Durante unos instantes, mientras el Sabueso bajaba al claro y todos echaban vistazos a su alrededor para asegurarse de que no quedaba nadie con quien combatir, reinó el silencio, pero, de pronto, Dow soltó un bramido y agitó sus armas ensangrentadas por encima de su cabeza.
—¡Hemos acabado con esos cabrones!
—¡Y tú, maldito idiota, casi acabas con nosotros! —gritó Tresárboles.
—¿Eh?
—¿Qué te dije de la señal?
—¡Me pareció oírte gritar!
—¡Narices!
—¿No gritaste? —preguntó Dow perplejo— Además, ¿cuál demonios era la señal?
Tresárboles exhaló un suspiró y hundió la cabeza entre las manos.
Forley seguía mirando asombrado a su espada.
—¡Me he cargado a uno! —volvió a decir. Ahora que el combate había acabado, el Sabueso estaba a punto de reventar, así que se dio media vuelta y se puso a orinar en un árbol.
—¡Los hemos liquidado! —exclamó Tul propinándole una palmada en la espalda.
—¡Ten cuidado! —aulló el Sabueso mientras un chorro de orina le mojaba la pierna. Todos se rieron de él. Incluso Hosco dejó escapar una risa.
Tul cogió a Tresárboles por los hombros y le dio una sacudida.

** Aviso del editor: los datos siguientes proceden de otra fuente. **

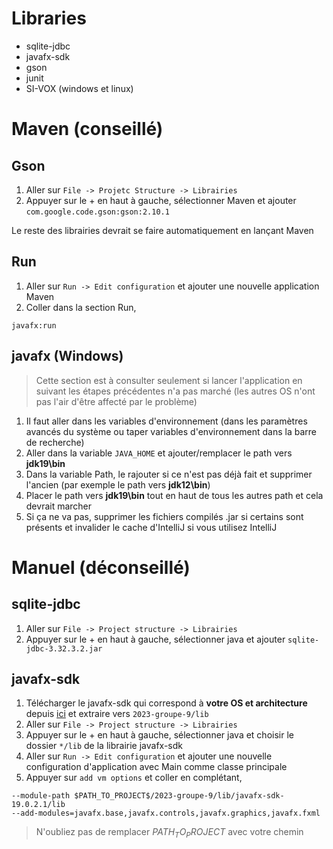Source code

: # Libraries
- sqlite-jdbc
- javafx-sdk
- gson  
- junit
- SI-VOX (windows et linux)
 
# Maven (conseillé)
## Gson 
1. Aller sur `File -> Projetc Structure -> Librairies`
2. Appuyer sur le + en haut à gauche, sélectionner Maven et ajouter `com.google.code.gson:gson:2.10.1`

Le reste des librairies devrait se faire automatiquement en lançant Maven
## Run
1. Aller sur `Run -> Edit configuration` et ajouter une nouvelle application Maven
2. Coller dans la section Run,
```
javafx:run
```
## javafx (Windows)
>Cette section est à consulter seulement si lancer l'application en suivant les étapes précédentes
n'a pas marché (les autres OS n'ont pas l'air d'être affecté par le problème)

1. Il faut aller dans les variables d'environnement (dans les paramètres avancés du système ou taper variables d'environnement dans la barre de recherche)
2. Aller dans la variable `JAVA_HOME` et ajouter/remplacer le path vers **jdk19\bin** 
3. Dans la variable Path, le rajouter si ce n'est pas déjà fait et supprimer l'ancien (par exemple le path vers **jdk12\bin**)
4. Placer le path vers **jdk19\bin** tout en haut de tous les autres path et cela devrait marcher
5. Si ça ne va pas, supprimer les fichiers compilés .jar si certains sont présents et invalider le cache d'IntelliJ si vous utilisez IntelliJ

# Manuel (déconseillé)
## sqlite-jdbc
1. Aller sur `File -> Project structure -> Librairies`
2. Appuyer sur le + en haut à gauche, sélectionner java et ajouter `sqlite-jdbc-3.32.3.2.jar`

## javafx-sdk
1. Télécharger le javafx-sdk qui correspond à **votre OS et architecture** depuis [ici](https://gluonhq.com/products/javafx/)
et extraire vers `2023-groupe-9/lib`
2. Aller sur `File -> Project structure -> Librairies`
3. Appuyer sur le + en haut à gauche, sélectionner java et choisir le dossier `*/lib` de la librairie javafx-sdk  
4. Aller sur `Run -> Edit configuration` et ajouter une nouvelle configuration d'application avec Main comme classe principale
5. Appuyer sur `add vm options` et coller en complétant,
```
--module-path $PATH_TO_PROJECT$/2023-groupe-9/lib/javafx-sdk-19.0.2.1/lib
--add-modules=javafx.base,javafx.controls,javafx.graphics,javafx.fxml
```
> N'oubliez pas de remplacer $PATH_TO_PROJECT$ avec votre chemin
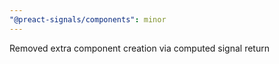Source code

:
 ```yaml
---
"@preact-signals/components": minor
---
```


Removed extra component creation via computed signal return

—¡Los hemos liquidado, jefe!
—A éstos, sí —dijo con gesto amargo—, pero habrá muchos más. Muchos miles más. Tampoco a ellos les debe hacer mucha gracia estar aquí arriba, al otro lado de las montañas. Tarde o temprano tirarán para el sur. Tal vez en el verano, cuando los pasos estén transitables, o tal vez un poco más tarde. Dentro de no mucho, en cualquier caso.
El Sabueso miró a sus compañeros: se les veía inquietos y preocupados tras haber oído aquellas palabras. El brillo de la victoria había sido bastante fugaz. Siempre lo era. Se volvió y echó un vistazo a los cuerpos de los Cabezas Planas, que yacían en el suelo: mutilados, ensangrentados, desmadejados, ovillados. Bien pensado, había sido una victoria bastante insignificante.

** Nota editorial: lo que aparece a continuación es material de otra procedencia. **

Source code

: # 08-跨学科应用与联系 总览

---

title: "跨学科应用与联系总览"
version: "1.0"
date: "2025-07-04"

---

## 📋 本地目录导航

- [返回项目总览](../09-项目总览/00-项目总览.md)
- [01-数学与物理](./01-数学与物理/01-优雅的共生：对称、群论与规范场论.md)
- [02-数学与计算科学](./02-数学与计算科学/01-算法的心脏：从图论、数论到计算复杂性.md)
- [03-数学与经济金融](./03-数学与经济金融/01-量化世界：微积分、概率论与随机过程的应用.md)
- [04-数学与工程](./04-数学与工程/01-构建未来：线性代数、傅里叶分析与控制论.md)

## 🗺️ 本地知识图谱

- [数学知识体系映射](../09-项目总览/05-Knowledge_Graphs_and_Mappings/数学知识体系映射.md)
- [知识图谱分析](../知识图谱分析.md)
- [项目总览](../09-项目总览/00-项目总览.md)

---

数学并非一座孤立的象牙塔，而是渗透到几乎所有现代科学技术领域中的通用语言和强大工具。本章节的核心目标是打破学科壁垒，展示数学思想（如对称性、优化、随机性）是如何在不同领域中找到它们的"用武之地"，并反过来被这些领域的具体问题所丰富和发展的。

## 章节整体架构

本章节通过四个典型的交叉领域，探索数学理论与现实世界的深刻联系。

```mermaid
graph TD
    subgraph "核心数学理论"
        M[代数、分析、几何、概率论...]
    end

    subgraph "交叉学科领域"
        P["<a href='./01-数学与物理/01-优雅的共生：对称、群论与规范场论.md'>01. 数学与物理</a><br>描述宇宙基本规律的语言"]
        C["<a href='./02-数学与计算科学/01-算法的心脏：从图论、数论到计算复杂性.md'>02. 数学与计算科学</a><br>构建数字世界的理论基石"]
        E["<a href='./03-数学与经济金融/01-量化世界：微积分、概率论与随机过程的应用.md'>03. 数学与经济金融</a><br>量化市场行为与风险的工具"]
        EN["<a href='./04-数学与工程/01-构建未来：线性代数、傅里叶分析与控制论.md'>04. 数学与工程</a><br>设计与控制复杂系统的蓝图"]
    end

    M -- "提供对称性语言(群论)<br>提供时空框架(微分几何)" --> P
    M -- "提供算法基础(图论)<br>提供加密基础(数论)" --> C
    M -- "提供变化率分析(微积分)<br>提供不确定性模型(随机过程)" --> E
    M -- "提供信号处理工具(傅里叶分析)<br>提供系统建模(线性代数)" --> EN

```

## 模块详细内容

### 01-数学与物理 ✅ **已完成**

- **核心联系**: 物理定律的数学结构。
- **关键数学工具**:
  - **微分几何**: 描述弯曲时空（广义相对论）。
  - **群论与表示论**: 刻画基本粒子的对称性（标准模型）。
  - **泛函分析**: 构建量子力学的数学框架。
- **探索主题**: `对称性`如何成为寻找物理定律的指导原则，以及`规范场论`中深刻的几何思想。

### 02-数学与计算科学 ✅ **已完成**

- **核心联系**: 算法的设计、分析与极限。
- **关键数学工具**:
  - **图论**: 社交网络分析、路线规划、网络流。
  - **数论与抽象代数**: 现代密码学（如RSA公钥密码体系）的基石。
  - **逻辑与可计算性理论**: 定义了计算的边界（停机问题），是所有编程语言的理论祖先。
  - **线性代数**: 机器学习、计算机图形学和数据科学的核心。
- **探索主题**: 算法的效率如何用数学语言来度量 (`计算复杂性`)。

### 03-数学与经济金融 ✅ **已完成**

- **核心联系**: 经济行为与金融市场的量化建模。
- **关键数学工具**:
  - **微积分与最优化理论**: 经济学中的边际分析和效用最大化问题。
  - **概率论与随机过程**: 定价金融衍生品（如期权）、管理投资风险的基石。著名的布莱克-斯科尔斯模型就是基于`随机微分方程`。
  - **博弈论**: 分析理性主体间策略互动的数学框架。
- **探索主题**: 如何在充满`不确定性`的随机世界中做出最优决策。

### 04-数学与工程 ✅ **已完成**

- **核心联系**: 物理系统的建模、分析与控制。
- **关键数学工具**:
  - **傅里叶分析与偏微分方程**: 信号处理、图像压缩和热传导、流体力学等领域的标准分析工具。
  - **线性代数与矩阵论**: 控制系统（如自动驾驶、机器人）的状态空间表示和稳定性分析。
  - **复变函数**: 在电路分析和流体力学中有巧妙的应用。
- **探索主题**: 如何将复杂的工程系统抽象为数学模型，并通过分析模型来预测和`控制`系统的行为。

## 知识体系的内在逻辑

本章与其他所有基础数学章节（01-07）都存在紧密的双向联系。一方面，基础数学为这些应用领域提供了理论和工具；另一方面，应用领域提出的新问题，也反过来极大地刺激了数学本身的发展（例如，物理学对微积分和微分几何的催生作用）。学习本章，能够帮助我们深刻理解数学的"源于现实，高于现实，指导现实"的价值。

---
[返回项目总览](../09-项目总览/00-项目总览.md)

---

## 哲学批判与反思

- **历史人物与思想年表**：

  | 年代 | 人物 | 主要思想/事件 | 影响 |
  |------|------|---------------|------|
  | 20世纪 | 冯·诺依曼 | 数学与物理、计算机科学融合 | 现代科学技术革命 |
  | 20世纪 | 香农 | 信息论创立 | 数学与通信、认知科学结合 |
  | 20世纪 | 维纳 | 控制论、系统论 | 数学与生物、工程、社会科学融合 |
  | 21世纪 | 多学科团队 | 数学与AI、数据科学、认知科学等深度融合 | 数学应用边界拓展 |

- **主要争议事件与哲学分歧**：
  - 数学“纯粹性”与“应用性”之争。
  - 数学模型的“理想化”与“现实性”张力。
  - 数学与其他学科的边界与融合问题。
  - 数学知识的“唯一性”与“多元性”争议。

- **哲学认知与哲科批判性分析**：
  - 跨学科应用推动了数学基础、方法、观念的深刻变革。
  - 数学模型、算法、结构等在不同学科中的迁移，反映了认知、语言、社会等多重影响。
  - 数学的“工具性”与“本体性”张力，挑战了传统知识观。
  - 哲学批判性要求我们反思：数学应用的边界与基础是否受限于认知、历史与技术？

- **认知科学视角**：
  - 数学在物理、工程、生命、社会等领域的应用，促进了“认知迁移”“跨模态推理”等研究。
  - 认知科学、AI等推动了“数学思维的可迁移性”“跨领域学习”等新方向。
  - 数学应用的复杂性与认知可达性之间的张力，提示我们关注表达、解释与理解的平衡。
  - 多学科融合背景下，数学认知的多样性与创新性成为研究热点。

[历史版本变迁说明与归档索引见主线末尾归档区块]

—¿No deberíamos hacer correr la voz, Tresárboles? —preguntó—. ¿No deberíamos tratar de prevenir a alguien?
—Claro —Tresárboles sonrió apesadumbrado—. Pero, ¿a quién?
Jezal marchaba penosamente por el gris paisaje de Agriont con los aceros en la mano: bostezando, dando traspiés, refunfuñando y sin haberse repuesto aún de la paliza a correr que se había metido el día anterior. Apenas había visto a nadie mientras se arrastraba hacia el machaque diario con el Lord Mariscal Varuz. Al margen del trinar ocasional de algún pájaro entre los gabletes y del cansino golpeteo de sus botas sobre el pavimento, reinaba el más absoluto silencio. Nadie se levantaba a esas horas. Nadie debería levantarse a esas horas. Y él menos que nadie.
Alzó sus doloridas piernas para subir al arco y atravesó el pasadizo. El sol apenas asomaba en el horizonte y el patio estaba sumido en una densa penumbra. Escrutó la oscuridad y vislumbró la figura de Varuz, que ya estaba sentado junto a la mesa, aguardándole. Había pensado que, por una vez, se le iba a adelantar. ¿Cuándo demonios dormía ese viejo cascarrabias?
—¡Lord Mariscal! —exclamó Jezal iniciando un desganado trote.
—No. Hoy no —Jezal sintió que un escalofrío le recorría el cuello. Aquélla no era la voz de su maestro de esgrima, pero su tono le resultaba desagradablemente familiar—. El Mariscal Varuz tiene asuntos más importantes que atender esta mañana —el Inquisidor Glokta, sentado a la mesa, envuelto en sombras, le miraba con su sonrisa desdentada. Jezal sintió tal asco que le entró un picor en la piel. No se le ocurría que pudiera haber una forma peor de empezar el día.